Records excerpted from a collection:

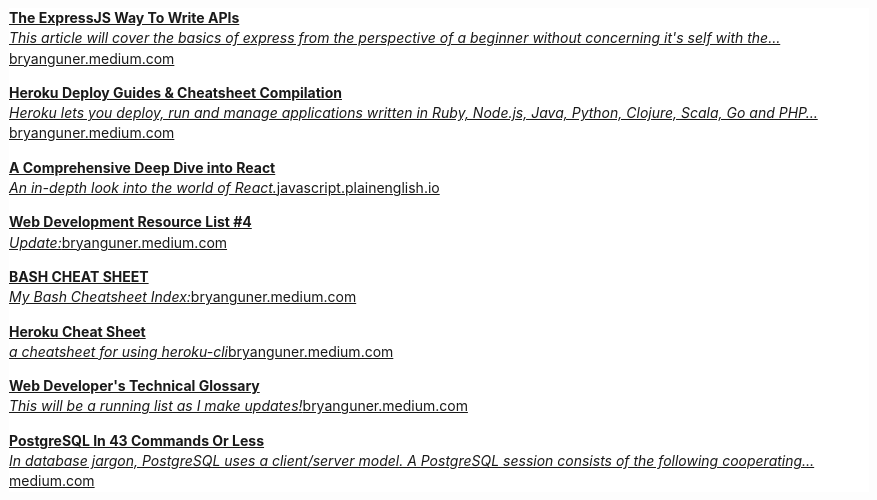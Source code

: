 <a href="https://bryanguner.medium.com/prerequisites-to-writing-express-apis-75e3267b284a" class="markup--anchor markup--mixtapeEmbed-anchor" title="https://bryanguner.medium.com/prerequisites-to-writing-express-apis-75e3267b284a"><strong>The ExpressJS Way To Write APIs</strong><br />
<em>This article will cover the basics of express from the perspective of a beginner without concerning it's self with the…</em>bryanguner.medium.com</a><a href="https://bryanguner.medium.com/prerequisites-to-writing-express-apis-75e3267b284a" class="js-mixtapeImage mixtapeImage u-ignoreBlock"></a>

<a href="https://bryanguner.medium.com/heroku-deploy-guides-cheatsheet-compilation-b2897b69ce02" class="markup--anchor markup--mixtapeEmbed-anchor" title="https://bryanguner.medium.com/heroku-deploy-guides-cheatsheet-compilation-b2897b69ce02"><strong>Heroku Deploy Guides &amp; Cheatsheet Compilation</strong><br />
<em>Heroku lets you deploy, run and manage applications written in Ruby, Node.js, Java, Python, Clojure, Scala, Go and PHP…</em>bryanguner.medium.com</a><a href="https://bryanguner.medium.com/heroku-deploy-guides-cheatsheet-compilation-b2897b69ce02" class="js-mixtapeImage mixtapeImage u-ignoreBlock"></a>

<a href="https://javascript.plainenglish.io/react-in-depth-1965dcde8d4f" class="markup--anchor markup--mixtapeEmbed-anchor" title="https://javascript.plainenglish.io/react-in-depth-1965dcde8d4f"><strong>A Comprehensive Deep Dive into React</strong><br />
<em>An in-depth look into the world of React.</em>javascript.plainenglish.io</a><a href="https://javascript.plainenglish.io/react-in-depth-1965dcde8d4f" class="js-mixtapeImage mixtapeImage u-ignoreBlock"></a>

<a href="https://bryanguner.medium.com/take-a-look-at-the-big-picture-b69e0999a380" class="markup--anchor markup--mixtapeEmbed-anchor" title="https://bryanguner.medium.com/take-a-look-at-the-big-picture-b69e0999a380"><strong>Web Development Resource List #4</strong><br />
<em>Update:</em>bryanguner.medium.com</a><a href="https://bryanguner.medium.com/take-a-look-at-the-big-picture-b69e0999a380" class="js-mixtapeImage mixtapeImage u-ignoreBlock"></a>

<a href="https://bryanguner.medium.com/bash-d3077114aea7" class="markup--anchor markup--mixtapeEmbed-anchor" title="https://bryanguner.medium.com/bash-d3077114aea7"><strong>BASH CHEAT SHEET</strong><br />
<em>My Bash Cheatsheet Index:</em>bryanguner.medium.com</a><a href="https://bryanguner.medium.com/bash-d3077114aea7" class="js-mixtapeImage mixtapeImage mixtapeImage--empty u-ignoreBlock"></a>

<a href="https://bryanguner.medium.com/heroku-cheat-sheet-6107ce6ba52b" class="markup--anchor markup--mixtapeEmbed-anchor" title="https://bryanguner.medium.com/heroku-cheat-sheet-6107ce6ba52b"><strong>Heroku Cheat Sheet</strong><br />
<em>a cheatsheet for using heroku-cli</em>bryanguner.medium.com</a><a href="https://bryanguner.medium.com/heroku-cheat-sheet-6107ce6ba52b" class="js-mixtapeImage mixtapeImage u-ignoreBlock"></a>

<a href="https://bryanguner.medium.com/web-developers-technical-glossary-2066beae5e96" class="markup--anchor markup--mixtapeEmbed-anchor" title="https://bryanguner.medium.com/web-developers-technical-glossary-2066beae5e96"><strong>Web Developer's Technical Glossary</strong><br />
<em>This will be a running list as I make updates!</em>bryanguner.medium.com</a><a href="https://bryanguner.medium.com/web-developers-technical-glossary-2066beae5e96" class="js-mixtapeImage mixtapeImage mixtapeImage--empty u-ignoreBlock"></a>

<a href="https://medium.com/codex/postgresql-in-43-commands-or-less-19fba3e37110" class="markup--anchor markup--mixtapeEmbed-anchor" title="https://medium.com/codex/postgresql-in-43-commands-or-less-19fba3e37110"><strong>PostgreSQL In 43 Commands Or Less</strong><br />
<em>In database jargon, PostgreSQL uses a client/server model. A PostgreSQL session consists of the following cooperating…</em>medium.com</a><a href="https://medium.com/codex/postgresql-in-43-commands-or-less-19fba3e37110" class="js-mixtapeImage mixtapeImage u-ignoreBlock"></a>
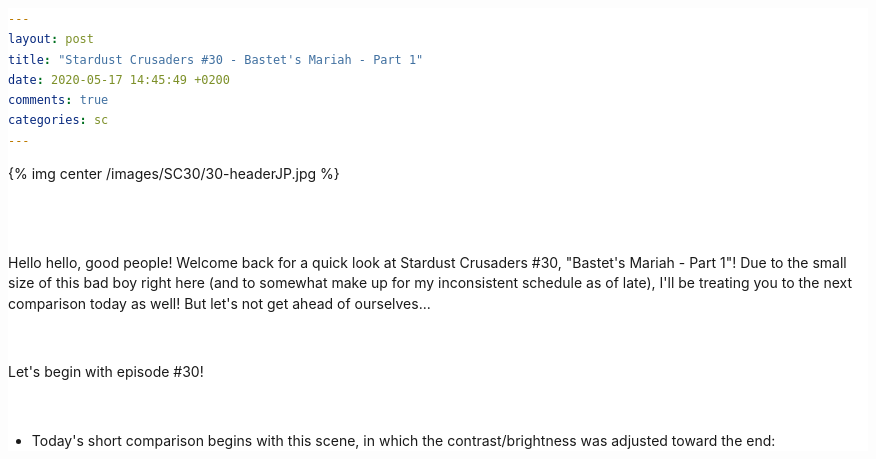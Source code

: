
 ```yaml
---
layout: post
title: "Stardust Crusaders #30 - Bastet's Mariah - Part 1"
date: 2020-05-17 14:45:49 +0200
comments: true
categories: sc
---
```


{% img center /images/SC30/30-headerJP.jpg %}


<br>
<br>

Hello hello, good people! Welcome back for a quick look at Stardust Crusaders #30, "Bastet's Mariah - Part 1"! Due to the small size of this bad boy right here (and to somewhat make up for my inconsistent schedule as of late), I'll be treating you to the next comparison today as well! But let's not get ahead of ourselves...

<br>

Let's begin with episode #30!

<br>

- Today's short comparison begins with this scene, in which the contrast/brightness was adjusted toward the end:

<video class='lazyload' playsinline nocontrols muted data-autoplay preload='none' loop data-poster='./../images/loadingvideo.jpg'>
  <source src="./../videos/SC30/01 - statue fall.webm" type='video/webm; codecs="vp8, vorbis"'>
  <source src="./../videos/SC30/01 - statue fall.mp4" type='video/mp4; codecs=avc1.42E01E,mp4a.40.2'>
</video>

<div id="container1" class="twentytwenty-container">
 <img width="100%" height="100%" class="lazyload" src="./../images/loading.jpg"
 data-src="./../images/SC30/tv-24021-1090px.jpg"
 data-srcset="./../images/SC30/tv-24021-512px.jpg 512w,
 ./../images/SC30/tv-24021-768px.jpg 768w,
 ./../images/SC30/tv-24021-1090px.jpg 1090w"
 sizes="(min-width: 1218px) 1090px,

---

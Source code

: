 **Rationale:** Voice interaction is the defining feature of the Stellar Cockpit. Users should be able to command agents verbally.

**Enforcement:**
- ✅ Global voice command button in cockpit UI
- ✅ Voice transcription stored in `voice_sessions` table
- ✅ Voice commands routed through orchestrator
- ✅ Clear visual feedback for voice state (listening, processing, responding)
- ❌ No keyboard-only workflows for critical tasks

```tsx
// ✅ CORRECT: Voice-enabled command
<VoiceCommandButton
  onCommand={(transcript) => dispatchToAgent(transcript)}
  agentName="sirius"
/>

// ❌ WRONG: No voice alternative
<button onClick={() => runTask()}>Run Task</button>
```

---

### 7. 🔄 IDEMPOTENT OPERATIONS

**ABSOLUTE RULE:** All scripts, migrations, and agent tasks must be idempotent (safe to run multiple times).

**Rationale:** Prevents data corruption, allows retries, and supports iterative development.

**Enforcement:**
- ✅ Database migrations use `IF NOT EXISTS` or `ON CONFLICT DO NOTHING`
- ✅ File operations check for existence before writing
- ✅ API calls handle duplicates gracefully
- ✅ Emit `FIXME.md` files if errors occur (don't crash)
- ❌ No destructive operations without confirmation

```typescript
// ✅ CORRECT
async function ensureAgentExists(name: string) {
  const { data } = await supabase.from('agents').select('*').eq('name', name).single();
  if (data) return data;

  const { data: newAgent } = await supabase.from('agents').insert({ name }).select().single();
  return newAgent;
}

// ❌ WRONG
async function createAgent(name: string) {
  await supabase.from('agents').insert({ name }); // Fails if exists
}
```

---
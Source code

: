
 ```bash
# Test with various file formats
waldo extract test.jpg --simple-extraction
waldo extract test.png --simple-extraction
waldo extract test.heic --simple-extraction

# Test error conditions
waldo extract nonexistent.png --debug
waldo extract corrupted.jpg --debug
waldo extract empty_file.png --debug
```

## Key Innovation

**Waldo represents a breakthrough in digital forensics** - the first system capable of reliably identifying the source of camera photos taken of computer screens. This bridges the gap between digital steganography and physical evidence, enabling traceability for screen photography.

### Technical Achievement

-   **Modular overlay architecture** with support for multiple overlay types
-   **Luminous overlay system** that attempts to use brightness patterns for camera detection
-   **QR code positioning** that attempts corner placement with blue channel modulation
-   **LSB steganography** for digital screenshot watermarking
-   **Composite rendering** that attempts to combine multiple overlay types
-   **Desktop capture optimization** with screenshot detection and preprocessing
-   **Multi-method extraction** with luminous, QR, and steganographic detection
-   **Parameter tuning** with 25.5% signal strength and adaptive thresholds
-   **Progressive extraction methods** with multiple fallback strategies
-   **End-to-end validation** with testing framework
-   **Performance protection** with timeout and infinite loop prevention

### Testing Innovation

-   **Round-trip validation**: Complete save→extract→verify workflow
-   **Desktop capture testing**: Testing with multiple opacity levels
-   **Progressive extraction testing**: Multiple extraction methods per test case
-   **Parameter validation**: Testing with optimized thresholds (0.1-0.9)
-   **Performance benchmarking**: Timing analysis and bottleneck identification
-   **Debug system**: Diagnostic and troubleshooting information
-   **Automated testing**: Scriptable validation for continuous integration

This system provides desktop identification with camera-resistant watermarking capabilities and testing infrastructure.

→ **WORK TASK**
From the data above, copy each line that holds "Part".

→ **ANSWER TO THE EXERCISE**
title: "Stardust Crusaders #30 - Bastet's Mariah - Part 1"
Hello hello, good people! Welcome back for a quick look at Stardust Crusaders #30, "Bastet's Mariah - Part 1"! Due to the small size of this bad boy right here (and to somewhat make up for my inconsistent schedule as of late), I'll be treating you to the next comparison today as well! But let's not get ahead of ourselves...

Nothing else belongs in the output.